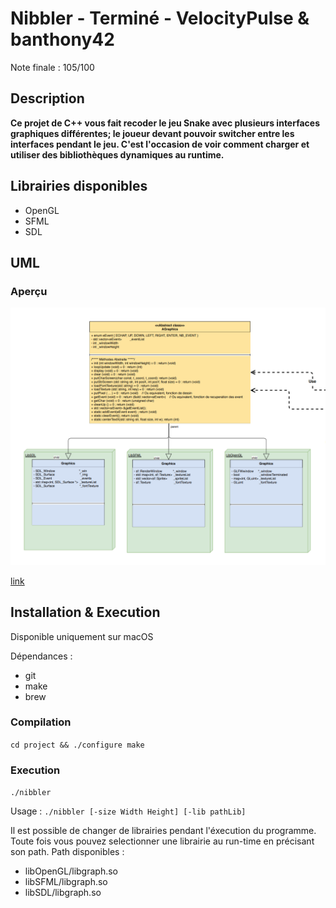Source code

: # Nibbler - Terminé - VelocityPulse & banthony42

Note finale : 105/100

## Description
**Ce projet de C++ vous fait recoder le jeu Snake avec plusieurs interfaces graphiques différentes; le joueur devant pouvoir switcher entre les interfaces pendant le jeu. C'est l'occasion de voir comment charger et utiliser des bibliothèques dynamiques au runtime.**

## Librairies disponibles 
* OpenGL
* SFML
* SDL

## UML
### Aperçu
[![uml](https://github.com/VelocityPulse/nibbler/raw/master/uml/uml_screen.png)](https://github.com/VelocityPulse/nibbler/raw/master/uml/UML.pdf)

[link](https://github.com/VelocityPulse/nibbler/uml/UML.pdf?raw=true)

## Installation & Execution 
Disponible uniquement sur macOS

Dépendances : 
- git
- make
- brew

### Compilation 
`cd project && ./configure make`
### Execution 
`./nibbler`

Usage : `./nibbler [-size Width Height] [-lib pathLib]`

Il est possible de changer de librairies pendant l'éxecution du programme. Toute fois vous pouvez selectionner une librairie au run-time en précisant son path. 
Path disponibles :
* libOpenGL/libgraph.so
* libSFML/libgraph.so
* libSDL/libgraph.so

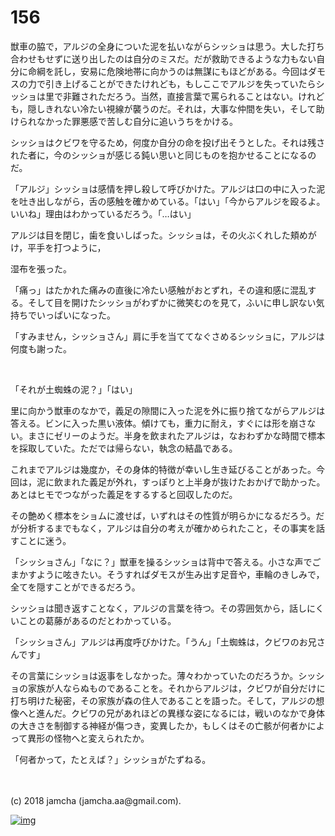# 156

獣車の脇で，アルジの全身についた泥を払いながらシッショは思う。大した打ち合わせもせずに送り出したのは自分のミスだ。だが救助できるような力もない自分に命綱を託し，安易に危険地帯に向かうのは無謀にもほどがある。今回はダモスの力で引き上げることができたけれども，もしここでアルジを失っていたらシッショは里で非難されただろう。当然，直接言葉で罵られることはない。けれども，隠しきれない冷たい視線が襲うのだ。それは，大事な仲間を失い，そして助けられなかった罪悪感で苦しむ自分に追いうちをかける。  

シッショはクビワを守るため，何度か自分の命を投げ出そうとした。それは残された者に，今のシッショが感じる鈍い思いと同じものを抱かせることになるのだ。  

「アルジ」シッショは感情を押し殺して呼びかけた。アルジは口の中に入った泥を吐き出しながら，舌の感触を確かめている。「はい」「今からアルジを殴るよ。いいね」理由はわかっているだろう。「…はい」  

アルジは目を閉じ，歯を食いしばった。シッショは，その火ぶくれした頬めがけ，平手を打つように，  

湿布を張った。  

「痛っ」はたかれた痛みの直後に冷たい感触がおとずれ，その違和感に混乱する。そして目を開けたシッショがわずかに微笑むのを見て，ふいに申し訳ない気持ちでいっぱいになった。  

「すみません，シッショさん」肩に手を当ててなぐさめるシッショに，アルジは何度も謝った。  

<br>  

「それが土蜘蛛の泥？」「はい」  

里に向かう獣車のなかで，義足の隙間に入った泥を外に振り捨てながらアルジは答える。ビンに入った黒い液体。傾けても，重力に耐え，すぐには形を崩さない。まさにゼリーのようだ。半身を飲まれたアルジは，なおわずかな時間で標本を採取していた。ただでは帰らない，執念の結晶である。  

これまでアルジは幾度か，その身体的特徴が幸いし生き延びることがあった。今回は，泥に飲まれた義足が外れ，すっぽりと上半身が抜けたおかげで助かった。あとはヒモでつながった義足をするすると回収したのだ。  

その艶めく標本をショムに渡せば，いずれはその性質が明らかになるだろう。だが分析するまでもなく，アルジは自分の考えが確かめられたこと，その事実を話すことに迷う。  

「シッショさん」「なに？」獣車を操るシッショは背中で答える。小さな声でごまかすように呟きたい。そうすればダモスが生み出す足音や，車輪のきしみで，全てを隠すことができるだろう。  

シッショは聞き返すことなく，アルジの言葉を待つ。その雰囲気から，話しにくいことの葛藤があるのだとわかっている。  

「シッショさん」アルジは再度呼びかけた。「うん」「土蜘蛛は，クビワのお兄さんです」  

その言葉にシッショは返事をしなかった。薄々わかっていたのだろうか。シッショの家族が人ならぬものであることを。それからアルジは，クビワが自分だけに打ち明けた秘密，その家族が森の住人であることを語った。そして，アルジの想像へと進んだ。クビワの兄があれほどの異様な姿になるには，戦いのなかで身体の大きさを制御する神経が傷つき，変異したか，もしくはその亡骸が何者かによって異形の怪物へと変えられたか。  

「何者かって，たとえば？」シッショがたずねる。  

<br>  
<br>  
(c) 2018 jamcha (jamcha.aa@gmail.com).  

[![img](http://i.creativecommons.org/l/by-nc-sa/4.0/88x31.png)](http://creativecommons.org/licenses/by-nc-sa/4.0/deed)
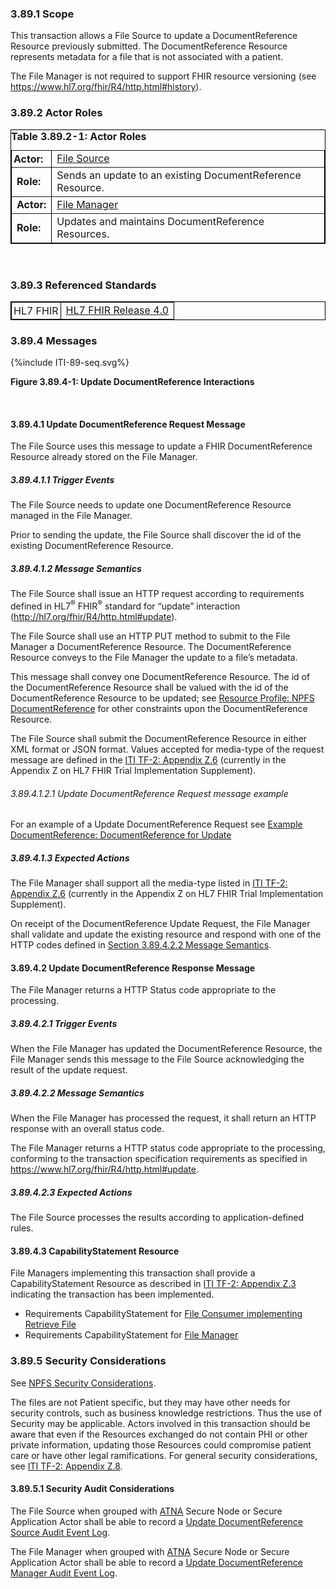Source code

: ### 3.89.1 Scope

This transaction allows a File Source to update a DocumentReference
Resource previously submitted. The DocumentReference Resource represents
metadata for a file that is not associated with a patient.

The File Manager is not required to support FHIR resource versioning
(see <https://www.hl7.org/fhir/R4/http.html#history>).

### 3.89.2 Actor Roles

<div>
<table border="1" borderspacing="0"
    style="border: 1px solid black; border-collapse: collapse">
    <caption style="text-align:left">
        <b> Table 3.89.2-1: Actor Roles </b>
    </caption>
    <tbody>
        <tr>
            <td style="padding:3px"><b>Actor:</b></td>
            <td><a href="volume-1.html#47113-file-source">File Source</a></td>
        </tr>
       <tr>
            <td><b>Role:</b></td>
            <td>Sends an update to an existing DocumentReference Resource.</td>
        </tr>
        <tr>
            <td><b>Actor:</b></td>
            <td><a href="volume-1.html#47111-file-manager">File Manager</a></td>
        </tr>
        <tr>
            <td><b>Role:</b></td>
            <td>Updates and maintains DocumentReference Resources.</td>
        </tr>
    </tbody>
</table>
</div>
<br>

### 3.89.3 Referenced Standards

<table border="1" borderspacing="0"
    style="border: 1px solid black; border-collapse: collapse">
    <tbody>
        <tr>
            <td style="padding:3px">HL7 FHIR</td>
            <td><a href="http://hl7.org/fhir/R4/index.html">HL7 FHIR Release 4.0</a></td>
        </tr>
    </tbody>
</table>

### 3.89.4 Messages

<div>
{%include ITI-89-seq.svg%}
<p><b>Figure 3.89.4-1: Update DocumentReference Interactions</b></p>
</div>
<br clear="all">

#### 3.89.4.1 Update DocumentReference Request Message

The File Source uses this message to update a FHIR DocumentReference
Resource already stored on the File Manager.

##### 3.89.4.1.1 Trigger Events

The File Source needs to update one DocumentReference Resource managed
in the File Manager.

Prior to sending the update, the File Source shall discover the id of
the existing DocumentReference Resource.

##### 3.89.4.1.2 Message Semantics

The File Source shall issue an HTTP request according to requirements
defined in HL7<sup>®</sup> FHIR<sup>®</sup> standard for “update”
interaction (<http://hl7.org/fhir/R4/http.html#update>).

The File Source shall use an HTTP PUT method to submit to the File
Manager a DocumentReference Resource. The DocumentReference Resource
conveys to the File Manager the update to a file’s metadata.

This message shall convey one DocumentReference Resource. The id of the
DocumentReference Resource shall be valued with the id of the
DocumentReference Resource to be updated; see [Resource Profile: NPFS DocumentReference](StructureDefinition-IHE.NPFS.DocumentReference.html) for
other constraints upon the DocumentReference Resource.

The File Source shall submit the DocumentReference Resource in either
XML format or JSON format. Values accepted for media-type of the request
message are defined in the [ITI TF-2: Appendix Z.6](https://profiles.ihe.net/ITI/TF/Volume2/ch-Z.html#z.6-populating-the-expected-response-format) (currently in the
Appendix Z on HL7 FHIR Trial Implementation Supplement).

###### 3.89.4.1.2.1 Update DocumentReference Request message example 

For an example of a Update DocumentReference Request see <a href="http://build.fhir.org/ig/IHE/ITI.NPFS/branches/master/DocumentReference-12345.html">Example DocumentReference: DocumentReference for Update</a>

##### 3.89.4.1.3 Expected Actions

The File Manager shall support all the media-type listed in [ITI TF-2: Appendix Z.6](https://profiles.ihe.net/ITI/TF/Volume2/ch-Z.html#z.6-populating-the-expected-response-format) (currently in the Appendix Z on HL7 FHIR Trial
Implementation Supplement).

On receipt of the DocumentReference Update Request, the File Manager
shall validate and update the existing resource and respond with one of
the HTTP codes defined in [Section 3.89.4.2.2 Message Semantics](ITI-89.html#389422-message-semantics).

#### 3.89.4.2 Update DocumentReference Response Message

The File Manager returns a HTTP Status code appropriate to the
processing.

##### 3.89.4.2.1 Trigger Events

When the File Manager has updated the DocumentReference Resource, the
File Manager sends this message to the File Source acknowledging the
result of the update request.

##### 3.89.4.2.2 Message Semantics

When the File Manager has processed the request, it shall return an HTTP
response with an overall status code.

The File Manager returns a HTTP status code appropriate to the
processing, conforming to the transaction specification requirements as
specified in <https://www.hl7.org/fhir/R4/http.html#update>.

##### 3.89.4.2.3 Expected Actions

The File Source processes the results according to application-defined
rules.

#### 3.89.4.3 CapabilityStatement Resource

File Managers implementing this transaction shall provide a CapabilityStatement Resource as described in [ITI TF-2: Appendix Z.3](https://profiles.ihe.net/ITI/TF/Volume2/ch-Z.html#z.3-capabilitystatement-resource) indicating the transaction has been implemented. 
- Requirements CapabilityStatement for [File Consumer implementing Retrieve File](CapabilityStatement-IHE.NPFS.FileConsumerOption.html)
- Requirements CapabilityStatement for [File Manager](CapabilityStatement-IHE.NPFS.FileManager.html)

### 3.89.5 Security Considerations

See [NPFS Security Considerations](volume-1.html#475-npfs-security-considerations).

The files are not Patient specific, but they may have other needs for security controls, such as business knowledge restrictions. Thus the use of Security may be applicable.
Actors involved in this transaction should be aware that even if the
Resources exchanged do not contain PHI or other private information,
updating those Resources could compromise patient care or have other
legal ramifications. For general security considerations, see [ITI TF-2: Appendix Z.8](https://profiles.ihe.net/ITI/TF/Volume2/ch-Z.html#z.8-mobile-security-considerations).

#### 3.89.5.1 Security Audit Considerations

The File Source when grouped with [ATNA](https://profiles.ihe.net/ITI/TF/Volume1/ch-9.html) Secure Node or Secure Application Actor shall be able to record a [Update DocumentReference Source Audit Event Log](StructureDefinition-IHE.NPFS.UpdateDocumentReference.Audit.Source.html).

The File Manager when grouped with [ATNA](https://profiles.ihe.net/ITI/TF/Volume1/ch-9.html) Secure Node or Secure Application Actor shall be able to record a [Update DocumentReference Manager Audit Event Log](StructureDefinition-IHE.NPFS.UpdateDocumentReference.Audit.Manager.html).
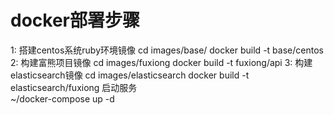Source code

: # docker部署步骤
1: 搭建centos系统ruby环境镜像
   cd images/base/
   docker build -t base/centos
2: 构建富熊项目镜像 
  cd images/fuxiong
   docker build -t fuxiong/api
3:  构建elasticsearch镜像
    cd images/elasticsearch
    docker build -t elasticsearch/fuxiong
启动服务    
~/docker-compose up -d    
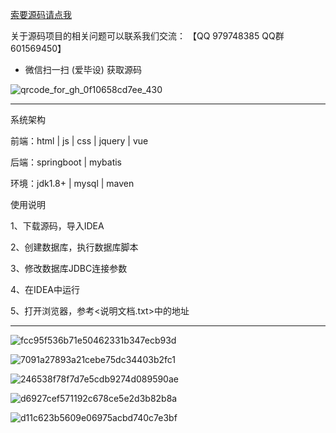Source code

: 
[索要源码请点我](http://mp.weixin.qq.com/mp/appmsgalbum?__biz=MzkwMDY3MTY0Nw==&action=getalbum&album_id=3423120253595582465&scene=173&subscene=&sessionid=svr_dbd799d91a1&enterid=1713666527&from_msgid=&from_itemidx=&count=3&nolastread=1#wechat_redirect)


关于源码项目的相关问题可以联系我们交流： 【QQ 979748385 QQ群 601569450】 

- 微信扫一扫 (爱毕设) 获取源码

![qrcode_for_gh_0f10658cd7ee_430](https://github.com/hjsdjko/onlyzaixianshangcheng/assets/120558513/edfc28fc-d9df-4e81-ac62-d02aa360e379)

***************************************************************

系统架构

前端：html | js | css | jquery | vue

后端：springboot | mybatis

环境：jdk1.8+ | mysql | maven

使用说明

1、下载源码，导入IDEA

2、创建数据库，执行数据库脚本

3、修改数据库JDBC连接参数

4、在IDEA中运行

5、打开浏览器，参考<说明文档.txt>中的地址

***************************************************************

![fcc95f536b71e50462331b347ecb93d](https://github.com/hjsdjko/springbootmt74k/assets/120558513/0988c496-8c0b-49ec-9bcb-b174a2560fc0)

![7091a27893a21cebe75dc34403b2fc1](https://github.com/hjsdjko/springbootmt74k/assets/120558513/8a73b90b-95e7-48ef-9a84-30d9ee688ad8)

![246538f78f7d7e5cdb9274d089590ae](https://github.com/hjsdjko/springbootmt74k/assets/120558513/46e2bc9b-7fb3-4e3c-8174-25a2ab665f27)

![d6927cef571192c678ce5e2d3b82b8a](https://github.com/hjsdjko/springbootmt74k/assets/120558513/987a00f8-6973-4403-8666-fec2d85dde58)

![d11c623b5609e06975acbd740c7e3bf](https://github.com/hjsdjko/springbootmt74k/assets/120558513/d8ae2828-04ab-4d6d-9dd4-301001831e4d)
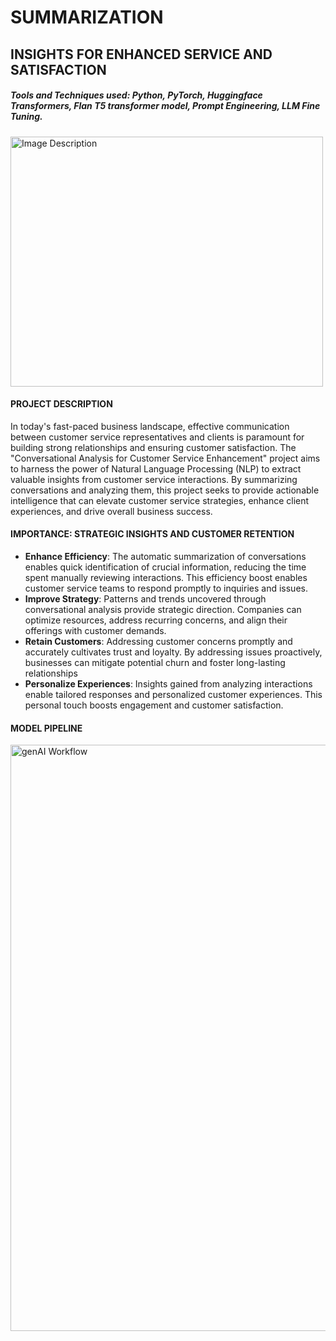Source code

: # SUMMARIZATION
## INSIGHTS FOR ENHANCED SERVICE AND SATISFACTION

##### Tools and Techniques used: Python, PyTorch, Huggingface Transformers, Flan T5 transformer model, Prompt Engineering, LLM Fine Tuning.

<img src="https://github.com/NivedhaBalakrishnan/GenAI_Summarization_Customer_Service/assets/50318272/1c22d506-a268-4a34-8b57-9e25a4a8f383" alt="Image Description" width="500" height="400">

#### PROJECT DESCRIPTION
In today's fast-paced business landscape, effective communication between customer service representatives and clients is paramount for building strong relationships and ensuring customer satisfaction. The "Conversational Analysis for Customer Service Enhancement" project aims to harness the power of Natural Language Processing (NLP) to extract valuable insights from customer service interactions. By summarizing conversations and analyzing them, this project seeks to provide actionable intelligence that can elevate customer service strategies, enhance client experiences, and drive overall business success.

#### IMPORTANCE: STRATEGIC INSIGHTS AND CUSTOMER RETENTION
- <b>Enhance Efficiency</b>: The automatic summarization of conversations enables quick identification of crucial information, reducing the time spent manually reviewing interactions. This efficiency boost enables customer service teams to respond promptly to inquiries and issues.
- <b>Improve Strategy</b>: Patterns and trends uncovered through conversational analysis provide strategic direction. Companies can optimize resources, address recurring concerns, and align their offerings with customer demands.
- <b>Retain Customers</b>: Addressing customer concerns promptly and accurately cultivates trust and loyalty. By addressing issues proactively, businesses can mitigate potential churn and foster long-lasting relationships
- <b>Personalize Experiences</b>: Insights gained from analyzing interactions enable tailored responses and personalized customer experiences. This personal touch boosts engagement and customer satisfaction.


#### MODEL PIPELINE

<img width="938" alt="genAI Workflow" src="https://github.com/NivedhaBalakrishnan/GenAI_Summarization_Customer_Service/assets/50318272/8fdb4ed5-6c71-40df-b408-f7c486eef439">
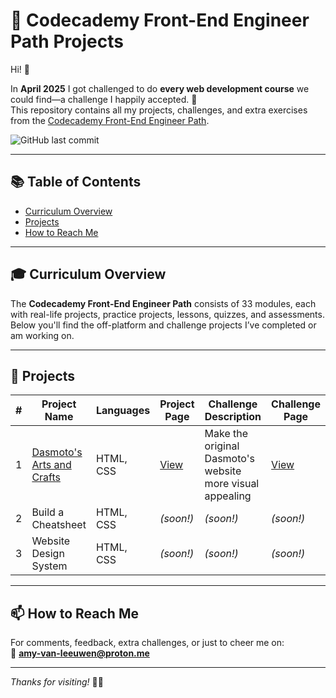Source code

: # 🚀 Codecademy Front-End Engineer Path Projects

Hi! 👋

In **April 2025** I got challenged to do **every web development course** we could find—a challenge I happily accepted. 🎉  
This repository contains all my projects, challenges, and extra exercises from the [Codecademy Front-End Engineer Path](https://www.codecademy.com/learn/paths/front-end-engineer-career-path).

![GitHub last commit](https://img.shields.io/github/last-commit/PastelPrism/codecademy-front-end-engineer)

---

## 📚 Table of Contents
- [Curriculum Overview](#-curriculum-overview)
- [Projects](#projects)
- [How to Reach Me](#-how-to-reach-me)

---

## 🎓 Curriculum Overview

The **Codecademy Front-End Engineer Path** consists of 33 modules, each with real-life projects, practice projects, lessons, quizzes, and assessments.  
Below you'll find the off-platform and challenge projects I’ve completed or am working on.

---

## 📁 Projects

| # | Project Name                                                                 | Languages   | Project Page                                                                 | Challenge Description                      | Challenge Page                                                                 |
|---|------------------------------------------------------------------------------|-------------|---------------------------------------------------------------------------|--------------------------------------------|-------------------------------------------------------------------------------|
| 1 | [Dasmoto's Arts and Crafts](https://github.com/PastelPrism/codecademy-front-end-engineer/tree/main/dasmotos-arts-crafts) | HTML, CSS   | [View](https://pastelprism.github.io/codecademy-front-end-engineer/dasmotos-arts-crafts/) | Make the original Dasmoto's website more visual appealing | [View](https://pastelprism.github.io/codecademy-front-end-engineer/dasmotos-arts-crafts/challenge-page.html) |
| 2 | Build a Cheatsheet                                                           | HTML, CSS   | _(soon!)_                                                            | _(soon!)_                            | _(soon!)_                                                               |
| 3 | Website Design System                                                        | HTML, CSS   | _(soon!)_                                                            | _(soon!)_                            | _(soon!)_                                                               |                                                          |

---

## 📫 How to Reach Me

For comments, feedback, extra challenges, or just to cheer me on:  
📩 **[amy-van-leeuwen@proton.me](mailto:amy-van-leeuwen@proton.me)**

---

_Thanks for visiting!_ 👋😊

☆ ☆ ☆ ☆

■ **PROBLEM DETAILS**:
Task for the records above: copy every line in which the word "existing" occurs.

■ **TASK OUTPUT**:
            <td>Sends an update to an existing DocumentReference Resource.</td>
the existing DocumentReference Resource.
shall validate and update the existing resource and respond with one of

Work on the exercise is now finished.